You’re probably spotting at least one obvious problem here: The Nazis used poison gas as one of the principal means of exterminating the Jewish people. At one point, 6,000 Jews were gassed to death every day in Auschwitz alone, according to the US Holocaust Museum.
Surely, Sean Spicer knows this. He has to know this. Yet when a reporter asked Spicer to clarify his comments later in the briefing, he just dug himself a deeper hole:
I think when you come to sarin gas, there was no … he was not using the gas on his own people in the same way that Assad is doing. There was not … he brought them into the Holocaust centers, I understand that.
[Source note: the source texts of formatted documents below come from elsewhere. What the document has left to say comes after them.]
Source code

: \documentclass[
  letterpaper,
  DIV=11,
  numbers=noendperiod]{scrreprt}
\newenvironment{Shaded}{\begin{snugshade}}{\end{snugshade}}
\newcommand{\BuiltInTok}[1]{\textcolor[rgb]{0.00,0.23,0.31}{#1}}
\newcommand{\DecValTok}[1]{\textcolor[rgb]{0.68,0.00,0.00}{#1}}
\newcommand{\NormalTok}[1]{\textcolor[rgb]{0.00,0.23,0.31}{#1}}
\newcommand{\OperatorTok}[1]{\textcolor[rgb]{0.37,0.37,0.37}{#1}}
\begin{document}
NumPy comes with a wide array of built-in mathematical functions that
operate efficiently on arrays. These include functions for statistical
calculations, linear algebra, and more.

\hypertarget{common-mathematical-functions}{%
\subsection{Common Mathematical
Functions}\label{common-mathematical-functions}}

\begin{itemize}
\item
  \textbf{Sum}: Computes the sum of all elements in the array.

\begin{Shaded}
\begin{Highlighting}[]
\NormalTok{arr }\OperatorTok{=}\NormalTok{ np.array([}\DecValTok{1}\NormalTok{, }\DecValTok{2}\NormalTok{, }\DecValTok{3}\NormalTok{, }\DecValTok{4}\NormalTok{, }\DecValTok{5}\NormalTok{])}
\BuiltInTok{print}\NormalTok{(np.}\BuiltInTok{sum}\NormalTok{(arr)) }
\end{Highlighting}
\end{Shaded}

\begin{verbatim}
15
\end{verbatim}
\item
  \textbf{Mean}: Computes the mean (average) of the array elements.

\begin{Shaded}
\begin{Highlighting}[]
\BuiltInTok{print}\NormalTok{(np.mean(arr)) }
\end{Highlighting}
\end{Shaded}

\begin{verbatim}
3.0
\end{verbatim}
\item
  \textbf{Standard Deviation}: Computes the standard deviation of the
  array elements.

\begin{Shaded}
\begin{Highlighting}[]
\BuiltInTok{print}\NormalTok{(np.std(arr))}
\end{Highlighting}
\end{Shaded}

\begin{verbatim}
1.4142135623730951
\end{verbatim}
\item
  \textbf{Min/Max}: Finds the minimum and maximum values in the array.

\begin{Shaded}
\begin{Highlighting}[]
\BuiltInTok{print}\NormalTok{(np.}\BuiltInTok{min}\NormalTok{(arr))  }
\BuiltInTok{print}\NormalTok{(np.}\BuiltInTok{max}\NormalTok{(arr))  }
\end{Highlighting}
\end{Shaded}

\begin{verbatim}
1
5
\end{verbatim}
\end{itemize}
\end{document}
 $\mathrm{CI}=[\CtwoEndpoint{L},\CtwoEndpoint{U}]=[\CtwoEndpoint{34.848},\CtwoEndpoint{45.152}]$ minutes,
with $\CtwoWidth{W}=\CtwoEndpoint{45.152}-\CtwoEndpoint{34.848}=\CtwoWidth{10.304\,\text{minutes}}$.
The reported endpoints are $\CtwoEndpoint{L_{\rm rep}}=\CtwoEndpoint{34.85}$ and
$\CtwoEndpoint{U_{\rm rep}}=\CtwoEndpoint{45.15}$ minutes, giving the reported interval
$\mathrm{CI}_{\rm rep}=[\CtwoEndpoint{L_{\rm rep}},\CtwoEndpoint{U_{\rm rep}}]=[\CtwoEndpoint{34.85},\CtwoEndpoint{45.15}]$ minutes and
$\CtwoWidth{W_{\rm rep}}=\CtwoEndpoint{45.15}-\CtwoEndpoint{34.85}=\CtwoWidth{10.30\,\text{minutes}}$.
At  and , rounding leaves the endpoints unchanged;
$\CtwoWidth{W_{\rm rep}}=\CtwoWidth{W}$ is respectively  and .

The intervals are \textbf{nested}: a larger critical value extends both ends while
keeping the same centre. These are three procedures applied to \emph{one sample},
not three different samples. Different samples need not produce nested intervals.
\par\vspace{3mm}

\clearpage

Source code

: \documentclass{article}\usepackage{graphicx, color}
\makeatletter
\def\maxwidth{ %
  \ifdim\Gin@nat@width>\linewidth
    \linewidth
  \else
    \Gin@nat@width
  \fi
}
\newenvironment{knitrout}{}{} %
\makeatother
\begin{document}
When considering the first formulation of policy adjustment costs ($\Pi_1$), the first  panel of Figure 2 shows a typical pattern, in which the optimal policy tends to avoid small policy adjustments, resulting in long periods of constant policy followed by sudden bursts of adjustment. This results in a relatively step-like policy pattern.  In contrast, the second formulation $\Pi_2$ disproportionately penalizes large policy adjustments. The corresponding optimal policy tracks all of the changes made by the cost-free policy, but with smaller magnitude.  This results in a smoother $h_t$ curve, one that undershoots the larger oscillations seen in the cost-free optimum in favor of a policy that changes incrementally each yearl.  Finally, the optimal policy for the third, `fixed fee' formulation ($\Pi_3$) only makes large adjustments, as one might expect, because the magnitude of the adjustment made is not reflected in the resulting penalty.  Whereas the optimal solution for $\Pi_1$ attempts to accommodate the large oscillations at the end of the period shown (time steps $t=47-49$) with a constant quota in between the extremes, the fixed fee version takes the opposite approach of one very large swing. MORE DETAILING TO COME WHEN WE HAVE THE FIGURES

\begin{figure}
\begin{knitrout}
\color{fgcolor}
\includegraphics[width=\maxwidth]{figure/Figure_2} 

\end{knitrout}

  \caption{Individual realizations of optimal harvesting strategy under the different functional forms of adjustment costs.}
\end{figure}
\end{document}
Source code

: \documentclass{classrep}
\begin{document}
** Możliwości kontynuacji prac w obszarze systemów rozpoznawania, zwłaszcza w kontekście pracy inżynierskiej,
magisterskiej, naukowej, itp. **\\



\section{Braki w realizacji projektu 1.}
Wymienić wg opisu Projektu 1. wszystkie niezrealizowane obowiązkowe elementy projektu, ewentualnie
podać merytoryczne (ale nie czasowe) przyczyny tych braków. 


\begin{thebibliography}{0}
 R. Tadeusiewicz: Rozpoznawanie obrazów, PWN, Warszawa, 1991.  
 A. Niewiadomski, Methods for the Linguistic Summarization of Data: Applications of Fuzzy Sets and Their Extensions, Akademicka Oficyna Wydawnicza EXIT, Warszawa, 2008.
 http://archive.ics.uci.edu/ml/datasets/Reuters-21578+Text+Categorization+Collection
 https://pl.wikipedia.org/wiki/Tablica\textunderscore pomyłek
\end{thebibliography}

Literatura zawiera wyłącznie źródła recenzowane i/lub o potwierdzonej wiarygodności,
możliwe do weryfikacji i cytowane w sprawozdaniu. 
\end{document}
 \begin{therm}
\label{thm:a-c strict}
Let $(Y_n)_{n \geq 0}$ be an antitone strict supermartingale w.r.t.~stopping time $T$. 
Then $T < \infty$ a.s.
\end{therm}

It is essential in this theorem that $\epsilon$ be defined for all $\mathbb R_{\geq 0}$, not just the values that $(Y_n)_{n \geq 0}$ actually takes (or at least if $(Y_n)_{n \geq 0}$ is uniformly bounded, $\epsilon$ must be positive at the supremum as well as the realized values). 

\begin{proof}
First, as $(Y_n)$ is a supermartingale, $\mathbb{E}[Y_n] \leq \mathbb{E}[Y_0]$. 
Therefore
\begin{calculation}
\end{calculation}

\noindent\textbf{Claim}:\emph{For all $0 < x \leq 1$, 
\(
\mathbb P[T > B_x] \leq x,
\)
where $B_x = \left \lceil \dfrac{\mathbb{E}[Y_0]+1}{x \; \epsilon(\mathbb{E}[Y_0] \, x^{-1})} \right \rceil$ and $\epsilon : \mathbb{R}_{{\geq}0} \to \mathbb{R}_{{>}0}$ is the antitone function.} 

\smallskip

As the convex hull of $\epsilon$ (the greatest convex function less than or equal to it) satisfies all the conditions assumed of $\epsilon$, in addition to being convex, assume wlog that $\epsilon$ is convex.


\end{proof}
But what I’m saying is the way that Assad used them, where he went into towns, dropped them, the use of it — I appreciate the clarification, [denying that Hitler used gas] was not the intent.
So, according to Spicer, Hitler only gassed people in “Holocaust centers” — not a term used by anyone in the history of ever — but didn’t “drop” the gas on “his own people” in towns.
This is mostly false. Prior to the construction of gas chambers, SS soldiers would drive around so-called “gas vans” — vehicles with hermetically sealed compartments that could be flooded with poison gas — and used them to execute Jews in, yes, their towns.
So Spicer released a second clarification in a statement to press, saying that he was just trying to say that Hitler never airdropped chemical weapons on his victims:
This is, finally, true. But the error pales in comparison to the main issue, which is that Spicer said that Assad compared unfavorably to Hitler.
The thrust of his initial point was that Assad crossed some kind of moral line that Hitler did not. Saying that Hitler “didn’t sink to the level” of Assad is a form of whitewashing Hitler’s crimes against the Jews. Spicer’s second statement tries to sort of walk this back — but without admitting any error, which makes the whole thing seem shallow at best.
And he said this on the first day of Passover, one of the most important Jewish holidays that happens to celebrate Jews’ freedom from oppression.
Eventually, several hours later, Spicer appeared on CNN and apologized:
Sean Spicer: I mistakenly used an inappropriate and insensitive reference to the Holocaust, there is no comparison https://t.co/6SwTJwLWJw— CNN (@CNN) April 11, 2017
This is not the first time that the White House has engaged in a kind of petty Holocaust denial — not a sentence I ever thought I’d type. On Holocaust Remembrance Day in January, the White House issued a statement that did not mention Jews once. When Spicer was asked about this omission, he slammed the media for engaging in “pathetic,” “ridiculous … nitpicking.”
Nor is it the first time that Spicer has screwed up massively when talking about Syria this week. In yesterday’s briefing, he invented a new Trump policy on Syria whole cloth, one that would require a prolonged US war against Assad — forcing the White House to walk it back (twice). Earlier in the week, he claimed that Trump’s cruise missiles had taken out 20 percent of Syria’s entire air force, when it had actually taken out 20 percent of one wing (something like 12 planes out of a total of several hundred).
Indeed, even while making his apology on CNN, he managed to make yet another gaffe, stating that he didn’t want to draw attention away from Trump’s attempts to “destabilize” the Middle East. Yes, he seriously said that.
Wow: While apologizing for Hitler gaffe, Spicer literally says he doesn't want to distract from Trump's attempts "to destabilize the region" pic.twitter.com/jlCwC93Wn4— Tommy Christopher (@tommyxtopher) April 11, 2017
All of this begs the question: If the press secretary can’t talk about what’s currently the biggest policy issue in the news without making massive errors and saying deeply offensive stuff about the Holocaust, how good of a press secretary is he?